(Extracted data entries)
►

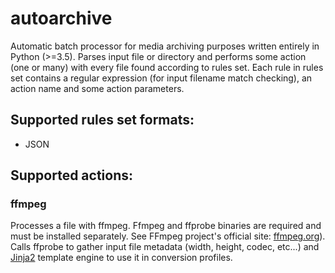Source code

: # autoarchive
Automatic batch processor for media archiving purposes written entirely in Python (>=3.5). Parses input file or directory and performs some action (one or many) with every file found according to rules set. Each rule in rules set contains a regular expression (for input filename match checking), an action name and some action parameters.

## Supported rules set formats:
* JSON

## Supported actions:
### ffmpeg
Processes a file with ffmpeg. Ffmpeg and ffprobe binaries are required and must be installed separately. See FFmpeg project's official site: [ffmpeg.org](https://ffmpeg.org)). Calls ffprobe to gather input file metadata (width, height, codec, etc...) and [Jinja2](http://jinja.pocoo.org/) template engine to use it in conversion profiles.

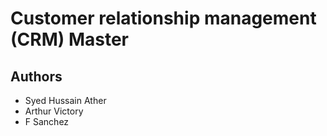 # Customer relationship management (CRM) Master

## Authors
* Syed Hussain Ather
* Arthur Victory 
* F Sanchez
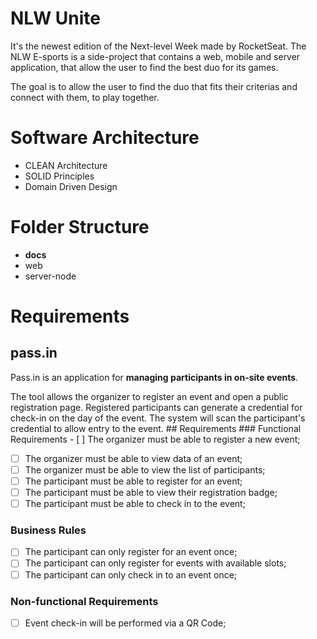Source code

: # NLW Unite

It's the newest edition of the Next-level Week made by RocketSeat. The NLW E-sports is a side-project that contains a web, mobile and server application, that allow the user to find the best duo for its games.

The goal is to allow the user to find the duo that fits their criterias and connect with them, to play together.

# Software Architecture
- CLEAN Architecture
- SOLID Principles
- Domain Driven Design

# Folder Structure

- __docs__
- web 
- server-node

# Requirements

## pass.in

Pass.in is an application for **managing participants in on-site events**.

The tool allows the organizer to register an event and open a public registration page. Registered participants can generate a credential for check-in on the day of the event. The system will scan the participant's credential to allow entry to the event. ## Requirements ### Functional Requirements - [ ] The organizer must be able to register a new event;
- [ ] The organizer must be able to view data of an event;
- [ ] The organizer must be able to view the list of participants;
- [ ] The participant must be able to register for an event;
- [ ] The participant must be able to view their registration badge;
- [ ] The participant must be able to check in to the event;

### Business Rules

- [ ] The participant can only register for an event once;
- [ ] The participant can only register for events with available slots;
- [ ] The participant can only check in to an event once;

### Non-functional Requirements

- [ ] Event check-in will be performed via a QR Code;
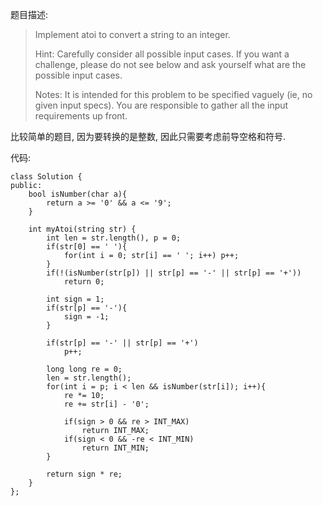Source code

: 题目描述:

>Implement atoi to convert a string to an integer.
>
>Hint: Carefully consider all possible input cases. If you want a challenge, please do not see below and ask yourself what are the possible input cases.
>
>Notes: It is intended for this problem to be specified vaguely (ie, no given input specs). You are responsible to gather all the input requirements up front.

比较简单的题目, 因为要转换的是整数, 因此只需要考虑前导空格和符号.

代码:

    class Solution {
    public:
        bool isNumber(char a){
            return a >= '0' && a <= '9';
        }

        int myAtoi(string str) {
            int len = str.length(), p = 0;
            if(str[0] == ' '){
                for(int i = 0; str[i] == ' '; i++) p++;
            }
            if(!(isNumber(str[p]) || str[p] == '-' || str[p] == '+'))
                return 0;
                
            int sign = 1;
            if(str[p] == '-'){
                sign = -1;
            }
            
            if(str[p] == '-' || str[p] == '+')
                p++;
                
            long long re = 0;
            len = str.length();
            for(int i = p; i < len && isNumber(str[i]); i++){
                re *= 10;
                re += str[i] - '0';
                
                if(sign > 0 && re > INT_MAX)
                    return INT_MAX;
                if(sign < 0 && -re < INT_MIN)
                    return INT_MIN;
            }
            
            return sign * re;
        }
    };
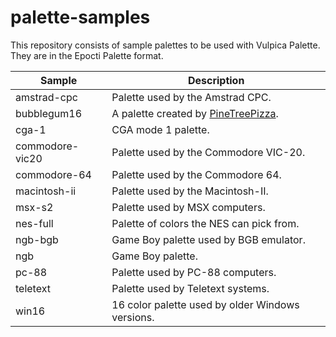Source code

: # palette-samples
This repository consists of sample palettes to be used with Vulpica Palette. They are in the Epocti Palette format.

| Sample | Description |
| -------- | -------- |
| amstrad-cpc | Palette used by the Amstrad CPC. |
| bubblegum16 | A palette created by [PineTreePizza](https://twitter.com/PineTreePizza). |
| cga-1 | CGA mode 1 palette. |
| commodore-vic20 | Palette used by the Commodore VIC-20. |
| commodore-64 | Palette used by the Commodore 64. |
| macintosh-ii | Palette used by the Macintosh-II. |
| msx-s2 | Palette used by MSX computers. |
| nes-full | Palette of colors the NES can pick from. |
| ngb-bgb | Game Boy palette used by BGB emulator. |
| ngb | Game Boy palette. |
| pc-88 | Palette used by PC-88 computers. |
| teletext | Palette used by Teletext systems. |
| win16 | 16 color palette used by older Windows versions. |
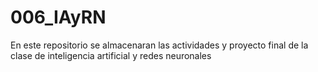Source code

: # 006_IAyRN
En este repositorio se almacenaran las actividades y proyecto final de la clase de inteligencia  artificial y redes neuronales
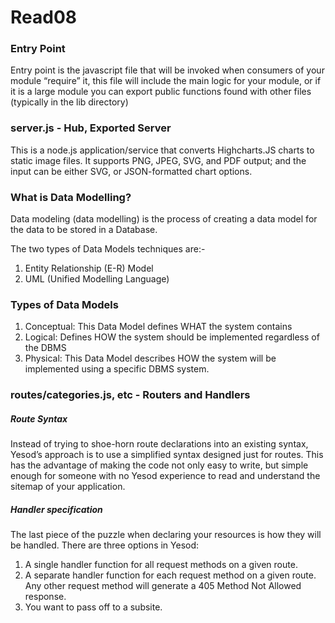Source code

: # Read08

### Entry Point
Entry point is the javascript file that will be invoked when consumers of your module “require” it, this file will include the main logic for your module, or if it is a large module you can export public functions found with other files (typically in the lib directory)

### server.js - Hub, Exported Server
This is a node.js application/service that converts Highcharts.JS charts to static image files. It supports PNG, JPEG, SVG, and PDF output; and the input can be either SVG, or JSON-formatted chart options.

### What is Data Modelling?
Data modeling (data modelling) is the process of creating a data model for the data to be stored in a Database.

The two types of Data Models techniques are:-
1. Entity Relationship (E-R) Model
2. UML (Unified Modelling Language)

### Types of Data Models
1. Conceptual: This Data Model defines WHAT the system contains
2. Logical: Defines HOW the system should be implemented regardless of the DBMS
3. Physical: This Data Model describes HOW the system will be implemented using a specific DBMS system.

### routes/categories.js, etc - Routers and Handlers

##### Route Syntax
Instead of trying to shoe-horn route declarations into an existing syntax, Yesod’s approach is to use a simplified syntax designed just for routes. This has the advantage of making the code not only easy to write, but simple enough for someone with no Yesod experience to read and understand the sitemap of your application.

##### Handler specification
The last piece of the puzzle when declaring your resources is how they will be handled. There are three options in Yesod:
1. A single handler function for all request methods on a given route.
2. A separate handler function for each request method on a given route. Any other request method will generate a 405 Method Not Allowed response.
3. You want to pass off to a subsite.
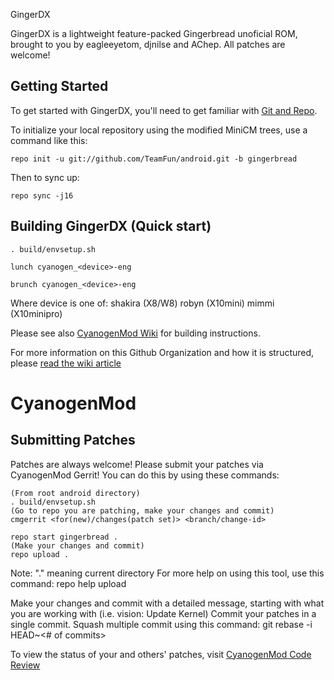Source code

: GingerDX

GingerDX is a lightweight feature-packed Gingerbread unoficial ROM, brought to you by eagleeyetom, djnilse and AChep.
All patches are welcome!

Getting Started
---------------

To get started with GingerDX, you'll need to get
familiar with [Git and Repo](http://source.android.com/download/using-repo).

To initialize your local repository using the modified MiniCM trees, use a command like this:

    repo init -u git://github.com/TeamFun/android.git -b gingerbread

Then to sync up:

    repo sync -j16

Building GingerDX (Quick start)
------------------

    . build/envsetup.sh
    
    lunch cyanogen_<device>-eng
    
    brunch cyanogen_<device>-eng

Where device is one of:
shakira (X8/W8)
robyn (X10mini)
mimmi (X10minipro)

Please see also [CyanogenMod Wiki](http://wiki.cyanogenmod.com/) for building instructions.

For more information on this Github Organization and how it is structured, 
please [read the wiki article](http://wiki.cyanogenmod.com/index.php/Github_Organization)


CyanogenMod
===========

Submitting Patches
------------------
Patches are always welcome!  Please submit your patches via CyanogenMod Gerrit!
You can do this by using these commands:

    (From root android directory)
    . build/envsetup.sh
    (Go to repo you are patching, make your changes and commit)
    cmgerrit <for(new)/changes(patch set)> <branch/change-id> 

    repo start gingerbread .
    (Make your changes and commit)
    repo upload .
Note: "." meaning current directory
For more help on using this tool, use this command: repo help upload

Make your changes and commit with a detailed message, starting with what you are working with (i.e. vision: Update Kernel)
Commit your patches in a single commit. Squash multiple commit using this command: git rebase -i HEAD~<# of commits>

To view the status of your and others' patches, visit [CyanogenMod Code Review](http://review.cyanogenmod.com/)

◄

Task instructions → A count is needed of the lines in this data that contain "ffmpeg"; give the number and no other text.

Response to this task → 2